At first blush, this seems the sort of doubletalk that allows spy handlers to hand out missions without explanations, the sort of esoteric framework that eventually drives the Jason Bournes of the world to rebel oh so climactically. But the codes and routines the Lone Man follows assiduously—dutifully memorizing and swallowing numbers on slips of paper, refusing sex with his Spanish contact, the Nude (Paz de La Huerta), ordering two espressos in two cups—don’t lead to any coherent questions, let alone resolutions. The arbitrariness is not deep in the French Man’s configuration, but convenient, a means to ends desired by those who believe they’re in control.
At the same time, the phrase approximates a useful truth, one that the Lone Man only comes to appreciate when he sees it embodied, long days later, by the American (Bill Murray). Holed up in a bunker like Dick Cheney, the American is angry and afraid, ardently insisting to the Lone Man that “People like you don’t know how the world works. Your sick minds have been polluted with crap.” That is, in the movie’s most overt assertion, the kind of crap peddled by the American and his ilk. There is no center or set of edges for him, because he makes them up when he wants.

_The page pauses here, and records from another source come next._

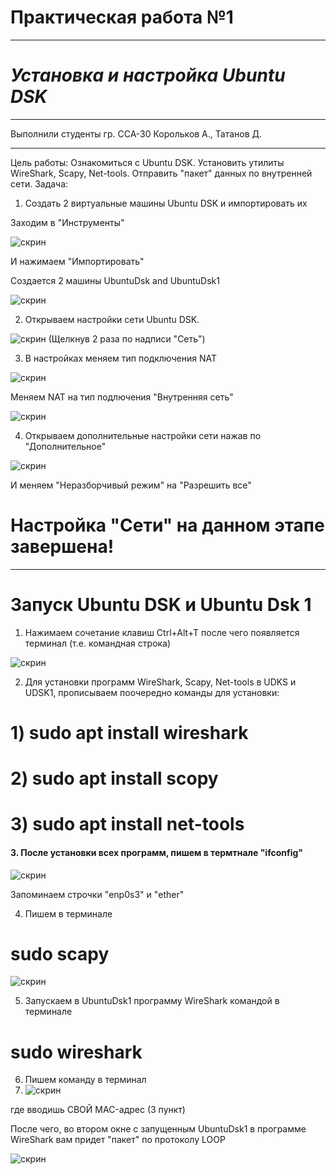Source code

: # Практическая работа №1
____
# *Установка и настройка Ubuntu DSK*
---
Выполнили студенты гр. ССА-30
Корольков А., Татанов Д.
___
Цель работы: Ознакомиться с Ubuntu DSK. Установить утилиты WireShark, Scapy, Net-tools. Отправить "пакет" данных по внутренней сети.
Задача: 
1. Создать 2 виртуальные машины Ubuntu DSK и импортировать их

Заходим в "Инструменты"

 ![скрин](https://i.ibb.co/xjYw7hV/2020-11-28-120935.png)
 
И нажимаем "Импортировать"


Создается 2 машины UbuntuDsk and UbuntuDsk1

![скрин](https://i.ibb.co/87LgQb7/2020-11-28-101743.png)

2. Открываем настройки сети Ubuntu DSK.

![скрин](https://i.ibb.co/6F4hMTC/2020-11-28-101633.png)
(Щелкнув 2 раза по надписи "Сеть")

3. В настройках меняем тип подключения NAT

![скрин](https://i.ibb.co/Pckwb7L/2020-11-28-101653.png)

Меняем NAT на тип подлючения "Внутренняя сеть"

![скрин](https://i.ibb.co/KqtG2pR/2020-11-28-101714.png)

4. Открываем дополнительные настройки сети нажав по "Дополнительное"

![скрин](https://i.ibb.co/Yj8mBD8/2020-11-28-120415.png)

 И меняем "Неразборчивый режим" на "Разрешить все"

 # Настройка "Сети" на данном этапе завершена!
 ----
 # Запуск Ubuntu DSK и Ubuntu Dsk 1

 1. Нажимаем сочетание клавиш  Ctrl+Alt+T после чего появляется терминал (т.е. командная строка)

 ![скрин](https://i.ibb.co/cD8BD7N/2020-11-28-121350.png)

 2. Для установки программ WireShark, Scapy, Net-tools в UDKS и UDSK1,
 прописываем поочередно команды для установки:
 # 1) sudo apt install wireshark
  # 2)   sudo apt install scopy
   # 3) sudo apt install net-tools

#### 3. После установки всех программ, пишем в термтнале "ifconfig"

![скрин](https://i.ibb.co/NLFnL5H/2020-11-28-113635.png)

Запоминаем строчки "enp0s3" и "ether"

4.  Пишем в терминале
# sudo scapy

![скрин](https://i.ibb.co/bvq8SwD/2020-11-28-113652.png)

5.  Запускаем в UbuntuDsk1 программу WireShark командой в терминале
# sudo wireshark

6. Пишем команду в терминал
7. ![скрин](https://i.ibb.co/FHG3thv/2020-11-28-122433.png)

где вводишь СВОЙ MAC-адрес (3 пункт)


После чего, во втором окне с запущенным UbuntuDsk1 в программе WireShark вам придет "пакет" по протоколу LOOP

![скрин](https://i.ibb.co/7NfMz1k/2020-11-28-113737.png)
                                              
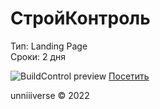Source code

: # СтройКонтроль
Тип: Landing Page <br>
Сроки: 2 дня <br>

![BuildControl preview](https://unniiiverse.github.io/cdn/image/projectPreview/buildcontrol.jpg)
[Посетить](https://unniiiverse.github.io/project/2022/buildcontrol/)

unniiiverse © 2022
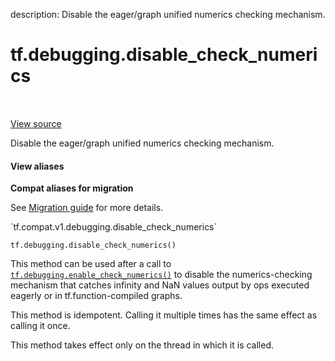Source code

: description: Disable the eager/graph unified numerics checking mechanism.

<div itemscope itemtype="http://developers.google.com/ReferenceObject">
<meta itemprop="name" content="tf.debugging.disable_check_numerics" />
<meta itemprop="path" content="Stable" />
</div>

# tf.debugging.disable_check_numerics

<!-- Insert buttons and diff -->

<table class="tfo-notebook-buttons tfo-api nocontent" align="left">

</table>

<a target="_blank" class="external" href="/code/stable/tensorflow/python/debug/lib/check_numerics_callback.py">View source</a>



Disable the eager/graph unified numerics checking mechanism.

<section class="expandable">
  <h4 class="showalways">View aliases</h4>
  <p>
<b>Compat aliases for migration</b>
<p>See
<a href="https://www.tensorflow.org/guide/migrate">Migration guide</a> for
more details.</p>
<p>`tf.compat.v1.debugging.disable_check_numerics`</p>
</p>
</section>

<pre class="devsite-click-to-copy prettyprint lang-py tfo-signature-link">
<code>tf.debugging.disable_check_numerics()
</code></pre>



<!-- Placeholder for "Used in" -->

This method can be used after a call to <a href="../../tf/debugging/enable_check_numerics.md"><code>tf.debugging.enable_check_numerics()</code></a>
to disable the numerics-checking mechanism that catches infinity and NaN
values output by ops executed eagerly or in tf.function-compiled graphs.

This method is idempotent. Calling it multiple times has the same effect
as calling it once.

This method takes effect only on the thread in which it is called.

The Lone Man’s route to this encounter is slow and deliberate. Much like the routes followed by Jarmuch’s other seekers, it is punctuated by antic profundities and, in this case, a series of short turns by cool-school actors in absurd get-ups. The Blonde (Tilda Swinton in a platinum wig, white cowboy hat, and leopardy boots) prattles on about her affection for movies (“Have you seen Lady from Shanghai?” she asks, “That one makes no sense”) and the Mexican (Gael García Bernal), whose pickup truck sports a bumper sticker reading “La vida no vale nada,” observes sagely that “Everything changes according to the glass you see it through.”
As the Lone Man absorbs these many annotations (or doesn’t, depending on how you read Bankolé‘s face) without offering much in return. Like Ghost Dog without the helpful narration, the Lone Man is initially obedient and efficient. He sits in the plane, sits in his hotel room, sits at the café. He’s observed by a U.S. surveillance helicopter. He visits the Museo Centro de Arte Reina Sofía, where he gazes impassively at meaningful art. He does what he’s told, calmly and without the usual spy movie distractions (“No guns, no mobiles, no sex,” observes the Nude, who tries more than once to entice him).
The Lone Man’s loss of resolve—or more accurately, the redirection of his resolve—grants the movie something of a regular ending. There’s an explosion, a bit of imprecise vengeance, and a shift in terms. And with that, this oddly entertaining and tenaciously abstract film makes concrete its grasp of real world politics. The limits of control are simultaneously intimate and global. And Bankolé‘s face reveals just as much as you can know.